State board exempts Folgers from paying taxes to New Orleans schools
A state board has overturned the decisions of three New Orleans taxing authorities that sought to collect millions in property taxes from Folgers Coffee Co. Wednesday’s vote from the Louisiana Board of Commerce and Industry, composed of business group representatives and governor’s appointees, is the latest development in a saga that has spanned more than two years.
Folgers had filed six applications for the state’s Industrial Tax Exemption Program (ITEP) for upgrades it completed at its Chef Menteur Highway and Old Gentilly Road plants. The company sought tax breaks covering an entire decade on top of the roughly $121 million in exemptions it had already received from 2000 to 2017.
Local residents and advocacy groups lobbied heavily against the tax breaks until all three local taxing bodies — the New Orleans City Council, Orleans Parish Sheriff’s Office and Orleans Parish School Board — denied all six of Folgers’ applications.

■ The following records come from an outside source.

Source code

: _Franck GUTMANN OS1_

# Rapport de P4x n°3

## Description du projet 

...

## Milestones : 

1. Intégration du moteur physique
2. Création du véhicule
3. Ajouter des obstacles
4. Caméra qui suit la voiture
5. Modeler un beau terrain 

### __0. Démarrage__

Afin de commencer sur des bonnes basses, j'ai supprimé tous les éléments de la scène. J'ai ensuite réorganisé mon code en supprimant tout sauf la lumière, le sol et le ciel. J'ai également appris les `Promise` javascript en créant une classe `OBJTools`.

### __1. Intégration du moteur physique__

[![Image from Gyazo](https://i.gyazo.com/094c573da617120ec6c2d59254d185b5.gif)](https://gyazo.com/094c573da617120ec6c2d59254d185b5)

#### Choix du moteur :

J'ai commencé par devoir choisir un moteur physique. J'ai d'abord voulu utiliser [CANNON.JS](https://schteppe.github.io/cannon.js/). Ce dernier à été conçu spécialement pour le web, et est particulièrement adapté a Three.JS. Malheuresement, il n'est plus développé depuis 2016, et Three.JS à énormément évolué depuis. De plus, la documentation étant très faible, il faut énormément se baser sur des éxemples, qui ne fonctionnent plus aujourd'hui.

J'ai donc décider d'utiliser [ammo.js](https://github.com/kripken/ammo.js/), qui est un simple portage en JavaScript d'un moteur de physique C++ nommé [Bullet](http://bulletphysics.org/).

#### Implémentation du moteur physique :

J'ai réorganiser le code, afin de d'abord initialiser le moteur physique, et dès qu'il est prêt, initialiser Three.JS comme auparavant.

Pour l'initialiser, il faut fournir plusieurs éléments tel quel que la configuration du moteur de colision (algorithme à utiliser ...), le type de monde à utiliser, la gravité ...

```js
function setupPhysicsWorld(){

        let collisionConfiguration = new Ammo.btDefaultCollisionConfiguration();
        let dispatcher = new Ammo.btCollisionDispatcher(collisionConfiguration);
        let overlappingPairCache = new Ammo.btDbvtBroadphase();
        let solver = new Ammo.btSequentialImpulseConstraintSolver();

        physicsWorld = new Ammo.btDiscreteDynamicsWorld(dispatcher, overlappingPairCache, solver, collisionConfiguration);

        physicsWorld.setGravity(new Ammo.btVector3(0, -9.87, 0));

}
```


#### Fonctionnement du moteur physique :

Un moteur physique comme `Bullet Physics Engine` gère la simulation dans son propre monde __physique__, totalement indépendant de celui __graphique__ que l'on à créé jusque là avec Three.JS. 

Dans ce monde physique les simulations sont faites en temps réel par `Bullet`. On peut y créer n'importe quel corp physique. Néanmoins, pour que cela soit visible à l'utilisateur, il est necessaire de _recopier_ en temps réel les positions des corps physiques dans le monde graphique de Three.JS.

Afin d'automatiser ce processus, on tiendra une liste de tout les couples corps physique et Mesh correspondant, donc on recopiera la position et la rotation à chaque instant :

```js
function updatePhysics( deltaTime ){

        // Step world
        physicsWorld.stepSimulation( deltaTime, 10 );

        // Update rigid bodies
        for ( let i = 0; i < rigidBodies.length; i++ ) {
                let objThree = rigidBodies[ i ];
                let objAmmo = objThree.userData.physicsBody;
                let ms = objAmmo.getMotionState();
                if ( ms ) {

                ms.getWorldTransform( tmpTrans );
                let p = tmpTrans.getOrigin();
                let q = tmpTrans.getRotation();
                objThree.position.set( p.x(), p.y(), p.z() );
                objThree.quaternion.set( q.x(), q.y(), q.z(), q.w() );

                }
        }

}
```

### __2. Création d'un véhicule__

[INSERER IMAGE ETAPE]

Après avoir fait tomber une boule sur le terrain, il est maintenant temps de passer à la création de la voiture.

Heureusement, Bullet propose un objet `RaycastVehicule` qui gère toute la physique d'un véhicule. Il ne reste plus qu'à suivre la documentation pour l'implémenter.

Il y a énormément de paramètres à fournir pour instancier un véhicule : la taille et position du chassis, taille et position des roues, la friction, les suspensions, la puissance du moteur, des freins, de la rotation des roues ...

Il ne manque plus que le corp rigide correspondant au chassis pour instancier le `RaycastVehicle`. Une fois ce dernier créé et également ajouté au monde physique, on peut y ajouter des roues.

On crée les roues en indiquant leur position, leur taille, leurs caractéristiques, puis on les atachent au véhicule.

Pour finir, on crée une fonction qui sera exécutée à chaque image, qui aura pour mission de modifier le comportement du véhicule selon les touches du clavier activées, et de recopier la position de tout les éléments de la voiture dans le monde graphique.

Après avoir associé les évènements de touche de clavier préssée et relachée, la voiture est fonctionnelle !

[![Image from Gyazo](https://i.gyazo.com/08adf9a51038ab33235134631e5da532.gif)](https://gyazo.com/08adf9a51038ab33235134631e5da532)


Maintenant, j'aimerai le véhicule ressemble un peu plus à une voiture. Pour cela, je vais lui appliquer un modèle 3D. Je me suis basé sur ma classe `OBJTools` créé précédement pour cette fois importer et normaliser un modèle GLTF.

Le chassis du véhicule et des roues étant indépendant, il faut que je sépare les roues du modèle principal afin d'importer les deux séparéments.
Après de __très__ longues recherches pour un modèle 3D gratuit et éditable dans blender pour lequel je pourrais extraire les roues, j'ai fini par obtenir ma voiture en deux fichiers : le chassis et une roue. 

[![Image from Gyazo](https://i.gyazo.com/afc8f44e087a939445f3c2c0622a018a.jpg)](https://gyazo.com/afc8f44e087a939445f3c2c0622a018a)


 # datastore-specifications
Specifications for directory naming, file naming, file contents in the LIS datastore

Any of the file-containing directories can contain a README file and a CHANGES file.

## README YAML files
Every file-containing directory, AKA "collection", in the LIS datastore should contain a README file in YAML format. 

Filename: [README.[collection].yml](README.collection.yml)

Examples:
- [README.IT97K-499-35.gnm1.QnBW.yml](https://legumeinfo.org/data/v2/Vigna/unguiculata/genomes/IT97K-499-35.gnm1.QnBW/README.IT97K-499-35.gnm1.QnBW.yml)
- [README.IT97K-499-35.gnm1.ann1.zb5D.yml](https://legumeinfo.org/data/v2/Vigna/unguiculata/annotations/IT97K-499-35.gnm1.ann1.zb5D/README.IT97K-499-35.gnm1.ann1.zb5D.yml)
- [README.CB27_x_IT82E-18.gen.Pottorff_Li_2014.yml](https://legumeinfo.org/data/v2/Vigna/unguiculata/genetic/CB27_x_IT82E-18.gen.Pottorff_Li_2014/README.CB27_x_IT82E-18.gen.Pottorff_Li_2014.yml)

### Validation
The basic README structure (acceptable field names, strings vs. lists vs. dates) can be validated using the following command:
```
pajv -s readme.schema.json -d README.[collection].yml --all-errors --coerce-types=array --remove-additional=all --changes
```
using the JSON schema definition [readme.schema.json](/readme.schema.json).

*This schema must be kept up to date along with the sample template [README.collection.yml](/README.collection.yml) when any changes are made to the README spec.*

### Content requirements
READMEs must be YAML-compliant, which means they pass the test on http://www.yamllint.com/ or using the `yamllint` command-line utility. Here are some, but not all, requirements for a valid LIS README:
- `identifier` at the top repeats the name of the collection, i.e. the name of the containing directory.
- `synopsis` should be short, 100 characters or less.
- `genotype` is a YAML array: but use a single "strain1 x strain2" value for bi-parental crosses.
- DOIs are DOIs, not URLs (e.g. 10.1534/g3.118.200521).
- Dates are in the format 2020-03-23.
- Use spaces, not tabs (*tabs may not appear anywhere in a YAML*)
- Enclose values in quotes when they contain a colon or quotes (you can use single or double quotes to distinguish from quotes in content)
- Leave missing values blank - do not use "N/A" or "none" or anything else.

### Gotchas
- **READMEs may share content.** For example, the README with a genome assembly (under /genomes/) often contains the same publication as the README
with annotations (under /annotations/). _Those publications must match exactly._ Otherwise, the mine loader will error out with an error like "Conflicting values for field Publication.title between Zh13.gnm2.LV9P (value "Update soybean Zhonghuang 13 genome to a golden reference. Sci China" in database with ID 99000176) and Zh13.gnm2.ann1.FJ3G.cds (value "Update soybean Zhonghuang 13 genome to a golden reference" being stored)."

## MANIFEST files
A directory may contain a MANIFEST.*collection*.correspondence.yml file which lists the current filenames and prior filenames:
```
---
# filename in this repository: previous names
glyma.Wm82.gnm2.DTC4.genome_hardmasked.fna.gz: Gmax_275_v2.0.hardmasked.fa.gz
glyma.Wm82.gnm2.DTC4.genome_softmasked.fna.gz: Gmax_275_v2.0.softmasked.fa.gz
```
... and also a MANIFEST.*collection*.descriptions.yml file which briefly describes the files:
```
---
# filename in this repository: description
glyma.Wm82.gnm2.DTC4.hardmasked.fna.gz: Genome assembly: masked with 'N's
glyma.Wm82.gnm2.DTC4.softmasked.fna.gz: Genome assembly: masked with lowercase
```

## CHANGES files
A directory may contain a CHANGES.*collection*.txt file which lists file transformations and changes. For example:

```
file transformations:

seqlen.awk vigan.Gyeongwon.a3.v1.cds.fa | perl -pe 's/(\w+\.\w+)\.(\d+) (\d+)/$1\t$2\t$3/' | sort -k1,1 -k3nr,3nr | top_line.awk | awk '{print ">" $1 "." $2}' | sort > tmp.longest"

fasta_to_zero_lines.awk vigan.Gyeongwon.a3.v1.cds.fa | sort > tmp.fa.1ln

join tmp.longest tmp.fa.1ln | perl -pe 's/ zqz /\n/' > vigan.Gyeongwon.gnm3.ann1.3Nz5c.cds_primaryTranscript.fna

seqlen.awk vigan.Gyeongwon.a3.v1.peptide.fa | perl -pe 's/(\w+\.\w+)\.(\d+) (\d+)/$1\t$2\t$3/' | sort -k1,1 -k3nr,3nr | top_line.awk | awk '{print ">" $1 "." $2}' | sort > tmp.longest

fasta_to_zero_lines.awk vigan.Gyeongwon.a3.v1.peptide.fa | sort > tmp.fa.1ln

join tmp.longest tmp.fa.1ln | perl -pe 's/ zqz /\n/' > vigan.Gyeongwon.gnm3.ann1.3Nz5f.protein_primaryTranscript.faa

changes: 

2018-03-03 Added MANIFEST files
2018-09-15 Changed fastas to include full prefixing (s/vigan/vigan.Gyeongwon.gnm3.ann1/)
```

New Orleans officials then sent Folgers a $5.1 million bill for the unpaid back and current taxes. In response, Folgers filed a lawsuit and successfully convinced a judge to halt the tax bill and allow the company to appeal to the Board of Commerce and Industry for a new decision on its ITEP applications.
In a split decision, the board approved all six of Folgers’ exemptions for school board taxes and two of its exemptions for the city taxes.
Together Louisiana, one of the advocacy groups that has opposed Folgers’ ITEP applications, released a statement saying the decision to single out New Orleans public schools for punishment was “particularly arbitrary and cruel.”
“A majority of this unelected Board, however, think they know better about the interests of our community than its elected representatives. They don’t,” Together Louisiana said. “We will not achieve our true potential as a state until the Board of Commerce and Industry stops giving away millions in taxpayer dollars without the consent of local communities. It’s corporate welfare at its least accountable, and it should stop.”
One board member who spoke out against the decision, Louisiana Economic Development (LED) Secretary Don Pierson, warned his fellow board members about wrestling taxation power away from local governments.
“We can’t micromanage into 64 parishes,” Pierson said.
Wednesday’s decision is not the final stop. Gov. John Bel Edwards has to sign off on the commerce board’s decision, and his spokesperson Eric Holl said the applications will still need to go through LED before the governor receives them.
The J.M. Smucker Co., the parent company of Folgers, thanked the board in an email to the Illuminator.
“We appreciate the Louisiana Board of Commerce and Industry for hearing our appeal and its consideration of this matter,” a company spokesperson said. “As we have throughout this process, our focus remains on delivering for the consumers who count on our brands and supporting the local community we are so proud to be part of.”